AI: The Power of the Masses
Lenat started Cyc with the idea of gathering a massive amount of data from newspapers, magazines, etc. Gather little bits of knowledge about the human condition, link them all up, and hopefully some reasoning system can make use of it and produce behavior that's human-like. Since you probably haven't heard of Cyc, you'd guess that the technology hasn't reached its original goal. But the more I think about the web and companies like Google, the more I think that the basic idea behind Cyc has come of age. The web is being used to solve tough problems by intelligently processing huge amounts of data. The case study for this is Google.

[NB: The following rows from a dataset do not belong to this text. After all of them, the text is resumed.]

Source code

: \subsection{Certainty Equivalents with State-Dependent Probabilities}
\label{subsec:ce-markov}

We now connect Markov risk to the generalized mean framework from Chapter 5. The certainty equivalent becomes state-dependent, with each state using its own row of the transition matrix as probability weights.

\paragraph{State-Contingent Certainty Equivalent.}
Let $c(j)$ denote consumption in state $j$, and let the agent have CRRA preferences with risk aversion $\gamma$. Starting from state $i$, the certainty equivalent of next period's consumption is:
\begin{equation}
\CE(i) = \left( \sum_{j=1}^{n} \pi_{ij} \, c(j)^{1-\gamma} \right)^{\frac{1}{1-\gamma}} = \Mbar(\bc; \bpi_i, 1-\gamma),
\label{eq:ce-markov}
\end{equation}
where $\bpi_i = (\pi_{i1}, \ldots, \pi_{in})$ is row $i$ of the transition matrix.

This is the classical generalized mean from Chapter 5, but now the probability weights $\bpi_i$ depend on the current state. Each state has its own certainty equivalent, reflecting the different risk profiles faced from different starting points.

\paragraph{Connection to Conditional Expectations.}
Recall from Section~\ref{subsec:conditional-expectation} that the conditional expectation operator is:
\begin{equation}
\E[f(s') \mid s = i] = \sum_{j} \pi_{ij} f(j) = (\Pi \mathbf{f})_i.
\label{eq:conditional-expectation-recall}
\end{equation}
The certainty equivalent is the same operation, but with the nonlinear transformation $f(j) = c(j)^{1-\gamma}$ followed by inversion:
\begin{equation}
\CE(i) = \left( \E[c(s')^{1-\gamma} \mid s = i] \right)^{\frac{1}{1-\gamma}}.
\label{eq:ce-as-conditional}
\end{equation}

I came across an old blog entry on the GooOS, Google Operating System (via Jon Aquino's excellent Rails Day entry yubnub.com). If you listen to Google tech heads about what they're doing with their uber-computer, you'll hear how they are harvesting real-world knowledge through analysis of web documents. Because there's so much stuff out there, they can be choosy about which sentences they'll extract knowledge from -- what is the reputation of the source, how easily a particular sentence is parsed, how likely will it give a nugget of the author's "truth", etc. You can see the results whenever you search for "JEK assassination" and Google helpfully asks if you really mean "JFK."
Language translation, one of those extremely difficult AI problems, can also benefit by processing a large number of documents from reputable authors. Example #2: Google's use of United Nations documents to power a translation system. It's amazing how researchers are able to tap into the knowledge embedded in the web, and now off the web. Aside from UN documents, Google will also digitize a vast collection of library books, which should give their knowledge extraction systems high-quality historical data. Makes me wonder if the system that passes the Turing Test will be suckled on the milk of repurposed human books and documents.